Alle politiche del 4 marzo, Cinquestelle e Lega stravincono le elezioni e il Pd precipita al suo minimo storico. A questo punto la cessione dell’Alitalia, che secondo il bando di gara dovrebbe essere chiusa entro il 30 aprile, diventa tutta in salita. Le difficoltà vengono dall’ostilità di Salvini e Di Maio all’ipotesi Lufthansa e, comunque, alla vendita a un concorrente straniero. Anche se con sfumature diverse, i due, prima del voto, si erano già schierati per il ritorno del controllo pubblico.
E così i tedeschi si ritirano. L’amministratore delegato del colosso aereo, Carsten Sphor, mette subito le mani avanti: «Restiamo pronti all’acquisto, ma le recenti elezioni non hanno certo accelerato il necessario processo di ristrutturazione… Un processo senza il quale non abbiamo interesse ad entrare in Alitalia».

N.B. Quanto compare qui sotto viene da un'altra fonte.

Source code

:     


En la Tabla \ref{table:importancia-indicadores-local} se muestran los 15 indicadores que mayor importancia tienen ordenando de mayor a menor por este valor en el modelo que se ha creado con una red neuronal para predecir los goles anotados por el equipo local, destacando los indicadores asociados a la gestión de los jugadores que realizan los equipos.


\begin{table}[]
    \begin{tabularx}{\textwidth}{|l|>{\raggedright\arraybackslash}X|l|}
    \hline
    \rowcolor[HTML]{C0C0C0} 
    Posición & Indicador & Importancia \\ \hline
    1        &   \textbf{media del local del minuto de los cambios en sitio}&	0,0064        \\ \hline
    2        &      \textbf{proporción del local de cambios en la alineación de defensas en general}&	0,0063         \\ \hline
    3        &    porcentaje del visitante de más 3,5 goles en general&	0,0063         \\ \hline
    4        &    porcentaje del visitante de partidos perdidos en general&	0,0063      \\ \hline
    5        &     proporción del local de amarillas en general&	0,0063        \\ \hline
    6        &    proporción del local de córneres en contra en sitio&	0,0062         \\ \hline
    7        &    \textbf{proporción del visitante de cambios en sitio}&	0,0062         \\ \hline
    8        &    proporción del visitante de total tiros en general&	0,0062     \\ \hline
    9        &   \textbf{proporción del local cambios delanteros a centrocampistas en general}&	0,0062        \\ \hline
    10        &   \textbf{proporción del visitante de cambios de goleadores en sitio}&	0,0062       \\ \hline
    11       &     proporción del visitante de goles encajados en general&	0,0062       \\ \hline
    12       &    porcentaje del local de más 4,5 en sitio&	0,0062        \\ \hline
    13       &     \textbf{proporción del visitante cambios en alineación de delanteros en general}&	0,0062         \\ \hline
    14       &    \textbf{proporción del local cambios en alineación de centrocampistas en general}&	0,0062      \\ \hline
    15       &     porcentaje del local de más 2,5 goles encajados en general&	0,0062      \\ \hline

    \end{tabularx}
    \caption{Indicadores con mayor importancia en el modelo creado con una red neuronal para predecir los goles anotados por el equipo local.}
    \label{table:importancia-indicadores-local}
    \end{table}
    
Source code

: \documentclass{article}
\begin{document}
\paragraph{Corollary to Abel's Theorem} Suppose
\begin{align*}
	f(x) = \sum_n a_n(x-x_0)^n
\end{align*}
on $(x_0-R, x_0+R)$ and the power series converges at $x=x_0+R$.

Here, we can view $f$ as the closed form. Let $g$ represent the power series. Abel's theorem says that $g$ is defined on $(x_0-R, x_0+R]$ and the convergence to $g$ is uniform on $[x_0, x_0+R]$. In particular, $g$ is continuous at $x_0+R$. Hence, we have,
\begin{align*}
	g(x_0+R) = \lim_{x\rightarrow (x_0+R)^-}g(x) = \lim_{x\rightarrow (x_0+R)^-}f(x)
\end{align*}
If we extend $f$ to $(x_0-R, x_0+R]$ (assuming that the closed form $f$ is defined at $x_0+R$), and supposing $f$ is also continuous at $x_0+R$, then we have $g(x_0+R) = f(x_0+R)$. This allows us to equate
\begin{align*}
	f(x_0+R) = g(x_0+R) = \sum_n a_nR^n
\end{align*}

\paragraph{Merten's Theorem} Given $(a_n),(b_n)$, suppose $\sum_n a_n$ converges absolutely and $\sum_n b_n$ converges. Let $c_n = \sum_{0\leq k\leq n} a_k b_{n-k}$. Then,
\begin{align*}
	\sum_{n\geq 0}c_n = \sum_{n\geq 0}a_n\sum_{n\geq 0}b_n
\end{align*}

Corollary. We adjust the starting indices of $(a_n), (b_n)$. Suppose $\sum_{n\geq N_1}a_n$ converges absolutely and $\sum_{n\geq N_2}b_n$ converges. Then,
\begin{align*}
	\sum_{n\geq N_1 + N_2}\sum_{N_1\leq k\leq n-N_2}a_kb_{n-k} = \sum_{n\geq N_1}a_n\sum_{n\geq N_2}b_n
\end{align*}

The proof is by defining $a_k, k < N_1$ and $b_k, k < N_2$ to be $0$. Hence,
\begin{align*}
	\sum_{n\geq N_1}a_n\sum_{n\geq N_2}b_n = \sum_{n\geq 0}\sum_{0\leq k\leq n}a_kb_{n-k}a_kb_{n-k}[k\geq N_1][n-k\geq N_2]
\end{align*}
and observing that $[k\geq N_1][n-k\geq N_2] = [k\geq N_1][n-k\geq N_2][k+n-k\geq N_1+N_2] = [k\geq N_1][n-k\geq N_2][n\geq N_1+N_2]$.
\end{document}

Con la nascita del governo gialloverde, la partita Alitalia finisce nelle mani di Luigi Di Maio, all’epoca capo politico di Cinquestelle, vicepremier e ministro per lo Sviluppo economico. Comincia così un’affannosa ricerca di partner privati da affiancare all’azionista pubblico. Ma i bandi di gara vanno tutti a vuoto. Nonostante il tentativo estremo di Di Maio di coinvolgere le Ferrovie dello Stato, per «far nascere la prima azienda ferro-gomma-aerei». Naturalmente «senza oneri per i contribuenti». E si è visto come è andata a finire…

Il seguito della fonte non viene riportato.